> [WHAT YOU ARE ASKED TO DO]:
What the answer must contain is every line of the records, exactly, with no pictures.

[INPUT FOR THIS TASK]

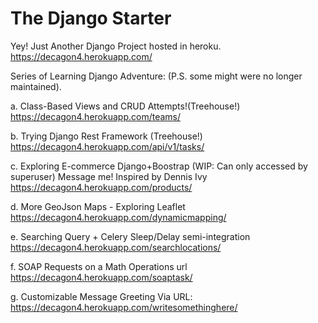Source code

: # The Django Starter

Yey! Just Another Django Project hosted in heroku.
https://decagon4.herokuapp.com/

Series of Learning Django Adventure:
(P.S. some might were no longer maintained).

a. Class-Based Views and CRUD Attempts!(Treehouse!)
https://decagon4.herokuapp.com/teams/

b. Trying Django Rest Framework (Treehouse!)
https://decagon4.herokuapp.com/api/v1/tasks/

c. Exploring E-commerce Django+Boostrap
(WIP: Can only accessed by superuser) 
Message me! Inspired by Dennis Ivy
https://decagon4.herokuapp.com/products/

d. More GeoJson Maps - Exploring Leaflet 
https://decagon4.herokuapp.com/dynamicmapping/

e. Searching Query + Celery Sleep/Delay semi-integration
https://decagon4.herokuapp.com/searchlocations/

f. SOAP Requests on a Math Operations url
https://decagon4.herokuapp.com/soaptask/

g. Customizable Message Greeting Via URL:
https://decagon4.herokuapp.com/writesomethinghere/<INSERT TEXT>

[/INPUT FOR THIS TASK]

> [RESPONSE TO THIS EXERCISE]:
Source code

: # The Django Starter

Yey! Just Another Django Project hosted in heroku.
https://decagon4.herokuapp.com/

Series of Learning Django Adventure:
(P.S. some might were no longer maintained).

a. Class-Based Views and CRUD Attempts!(Treehouse!)
https://decagon4.herokuapp.com/teams/

b. Trying Django Rest Framework (Treehouse!)
https://decagon4.herokuapp.com/api/v1/tasks/

c. Exploring E-commerce Django+Boostrap
(WIP: Can only accessed by superuser) 
Message me! Inspired by Dennis Ivy
https://decagon4.herokuapp.com/products/

d. More GeoJson Maps - Exploring Leaflet 
https://decagon4.herokuapp.com/dynamicmapping/

e. Searching Query + Celery Sleep/Delay semi-integration
https://decagon4.herokuapp.com/searchlocations/

f. SOAP Requests on a Math Operations url
https://decagon4.herokuapp.com/soaptask/

g. Customizable Message Greeting Via URL:
https://decagon4.herokuapp.com/writesomethinghere/<INSERT TEXT>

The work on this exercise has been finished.